Going on an African Safari Sustainably
Safaris have come a long way since their early-20th-century heyday, when trophy hunters cut a swathe through sub-Saharan Africa. Or through sub-Saharan Africa even a decade ago, when the poaching crisis hadn’t yet begun to force a reckoning around conservation. That era saw the apex of lavish trips, of sumptuous lodges with porcelain dinner service and exclusive access. Increasingly, though, the major players are shifting to large-scale protection of wild spaces, while recognising that communities must benefit as well. And today’s safari-goers are looking not just for heart-pounding encounters with a herd of wildebeest, but also to help preserve these tableaux.
Long at the forefront of high quality alongside deep-dive experience, Singita launched Luxury Tanzania Safari with a Purpose for a behind-the-scenes look at the task of conserving the Grumeti Reserves in Tanzania, while staying at one of its incomparable Serengeti lodges, such as Sasakwa. Carved from former hunting grounds leased by American conservationist Paul Tudor Jones, the area has gone from barren wilderness to thriving landscape. The five-day trip takes visitors into the beating heart of their anti-poaching ops; some have even collared elephants, flying in a helicopter with a vet to tag the enormous creatures. Kwitonda, Singita’s other new addition at the edge of Volcanoes National Park in Rwanda, takes a different tack, encouraging guests to plant trees to help build a buffer between farms and the park’s 320 mountain gorillas.
For a more boots-on-the-ground view, Asilia Adventures offers a six-day walking expedition across Kenya’s Mara Conservancies. The trek covers 10 miles a day over open plains rustling with hyenas and buffalo, with stops at the Mara Elephant Project to see how it prevents human-wildlife conflict, and the Mara Predator Conservation Programme, which monitors big cats. Those on the trip also gain perspective on one of Africa’s most promising conservation models, as local tribes are paid a stable rent for their land, which trekkers are protecting by their very presence.
AMARA SAFARI on the other hand, in conjunction with their partner lodges, offer a 11 day private concession tour within the East African wild. The tour that offers exclusive use of private conservancies of Mara and Serengeti, for the purpose of supporting mission “Saving Wildlands of East Africa” that starts before the annual Migration of the these plains. The tour dabbed as one of the most luxurious of safaris, help travelers put their money into good conservation uses.
Great Plains takes travellers on an equally adventurous circuit around the Sapi Concession in Zimbabwe. At this former hunting reserve they can canoe near hippos and tiptoe past zebras to participate in bringing the wildlife, skittish from years of being shot at, back into balance.
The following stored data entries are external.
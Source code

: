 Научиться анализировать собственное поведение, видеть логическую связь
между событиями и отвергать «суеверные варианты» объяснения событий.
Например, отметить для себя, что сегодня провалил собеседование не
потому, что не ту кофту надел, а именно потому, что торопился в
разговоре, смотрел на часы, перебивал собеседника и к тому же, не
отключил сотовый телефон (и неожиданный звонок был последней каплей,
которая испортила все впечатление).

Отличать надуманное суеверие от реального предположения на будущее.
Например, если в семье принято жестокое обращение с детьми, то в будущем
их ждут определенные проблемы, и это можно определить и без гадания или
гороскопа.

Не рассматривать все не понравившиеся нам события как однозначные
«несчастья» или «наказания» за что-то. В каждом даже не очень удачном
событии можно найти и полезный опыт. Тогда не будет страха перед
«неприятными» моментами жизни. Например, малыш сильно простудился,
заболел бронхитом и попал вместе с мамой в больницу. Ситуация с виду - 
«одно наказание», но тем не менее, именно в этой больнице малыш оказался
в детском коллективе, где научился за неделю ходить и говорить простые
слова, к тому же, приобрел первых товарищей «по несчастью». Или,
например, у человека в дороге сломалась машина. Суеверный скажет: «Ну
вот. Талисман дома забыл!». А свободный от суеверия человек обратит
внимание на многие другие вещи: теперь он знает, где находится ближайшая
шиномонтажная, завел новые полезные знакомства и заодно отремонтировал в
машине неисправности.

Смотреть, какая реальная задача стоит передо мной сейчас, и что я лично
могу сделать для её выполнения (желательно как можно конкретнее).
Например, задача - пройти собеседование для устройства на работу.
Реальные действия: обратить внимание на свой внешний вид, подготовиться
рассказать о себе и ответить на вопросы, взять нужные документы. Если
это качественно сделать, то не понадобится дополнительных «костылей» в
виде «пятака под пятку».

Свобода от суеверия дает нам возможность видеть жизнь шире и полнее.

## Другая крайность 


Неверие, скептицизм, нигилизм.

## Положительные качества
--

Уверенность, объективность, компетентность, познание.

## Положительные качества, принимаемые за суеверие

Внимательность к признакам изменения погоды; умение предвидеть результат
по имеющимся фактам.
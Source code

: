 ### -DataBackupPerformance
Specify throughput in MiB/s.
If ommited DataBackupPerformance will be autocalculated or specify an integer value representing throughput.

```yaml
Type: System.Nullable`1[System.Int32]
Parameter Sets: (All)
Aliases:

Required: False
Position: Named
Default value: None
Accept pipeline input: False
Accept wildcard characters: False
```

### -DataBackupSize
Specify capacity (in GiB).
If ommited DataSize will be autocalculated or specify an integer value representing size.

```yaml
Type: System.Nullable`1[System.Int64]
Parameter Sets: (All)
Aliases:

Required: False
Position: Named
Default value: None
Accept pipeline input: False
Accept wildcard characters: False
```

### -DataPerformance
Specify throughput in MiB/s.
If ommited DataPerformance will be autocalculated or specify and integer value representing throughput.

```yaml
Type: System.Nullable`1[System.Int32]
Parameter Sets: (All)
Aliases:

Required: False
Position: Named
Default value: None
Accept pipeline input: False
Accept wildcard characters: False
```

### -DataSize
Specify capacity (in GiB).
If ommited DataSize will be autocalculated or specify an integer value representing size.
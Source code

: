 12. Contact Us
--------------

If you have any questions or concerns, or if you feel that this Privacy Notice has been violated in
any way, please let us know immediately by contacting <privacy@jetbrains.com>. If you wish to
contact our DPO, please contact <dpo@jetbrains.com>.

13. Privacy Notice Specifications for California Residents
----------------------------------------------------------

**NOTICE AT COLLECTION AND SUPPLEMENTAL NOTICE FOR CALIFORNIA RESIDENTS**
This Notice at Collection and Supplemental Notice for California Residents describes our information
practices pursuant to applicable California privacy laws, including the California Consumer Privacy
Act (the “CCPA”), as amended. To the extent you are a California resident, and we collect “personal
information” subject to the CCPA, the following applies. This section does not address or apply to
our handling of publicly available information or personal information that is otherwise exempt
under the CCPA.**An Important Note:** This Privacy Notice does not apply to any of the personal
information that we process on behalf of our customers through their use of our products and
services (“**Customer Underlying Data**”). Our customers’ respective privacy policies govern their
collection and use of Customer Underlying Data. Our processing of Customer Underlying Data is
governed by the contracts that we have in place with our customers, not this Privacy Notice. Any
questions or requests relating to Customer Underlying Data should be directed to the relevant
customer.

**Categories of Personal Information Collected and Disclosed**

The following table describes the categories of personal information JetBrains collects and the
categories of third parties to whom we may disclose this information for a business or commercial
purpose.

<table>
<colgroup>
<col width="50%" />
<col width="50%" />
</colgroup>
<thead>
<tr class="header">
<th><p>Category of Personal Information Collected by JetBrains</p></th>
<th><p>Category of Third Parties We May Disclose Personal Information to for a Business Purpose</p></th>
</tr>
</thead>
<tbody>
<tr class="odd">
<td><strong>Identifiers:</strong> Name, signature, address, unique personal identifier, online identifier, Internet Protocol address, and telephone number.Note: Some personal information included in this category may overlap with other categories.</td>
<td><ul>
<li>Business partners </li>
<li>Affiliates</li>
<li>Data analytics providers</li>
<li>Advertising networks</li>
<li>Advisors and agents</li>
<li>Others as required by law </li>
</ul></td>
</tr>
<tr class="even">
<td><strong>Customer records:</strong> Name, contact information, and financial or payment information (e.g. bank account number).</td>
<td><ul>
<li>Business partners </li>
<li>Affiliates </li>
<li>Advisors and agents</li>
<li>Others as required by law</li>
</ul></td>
This rewilding has become a speciality of the NGO African Parks, which reintroduces lost species while generating income for locals. One such turnaround can be witnessed at Wilderness Safaris’ new Magashi Camp in Rwanda’s Akagera National Park, which was thoroughly shot out during the civil war in the 1990s. Now there’s a Noah’s Ark flourishing in the savannahs, including translocated lions and rhinos.
For those who want to notch their belt in conservation science, Anderssons at Ongava, which opened this spring next to Namibia’s Etosha National Park, has a state-of-the-art lab where visitors can join scientists studying rhino genetics. Guests who stay in the modern-rustic, caramel-toned lodge will find a live feed in their rooms of the watering hole at night, which they can rush off to via a tunnel. And owner-operated Natural Selection offers those who stay at their wildly remote Hoanib Valley Camp — where desert-adapted elephants dig their trunks into dry riverbeds for water and six tents lie on the desert floor like bats — the chance to monitor giraffe movements, givings visitors a hands-on role to play in reversing their silent extinction.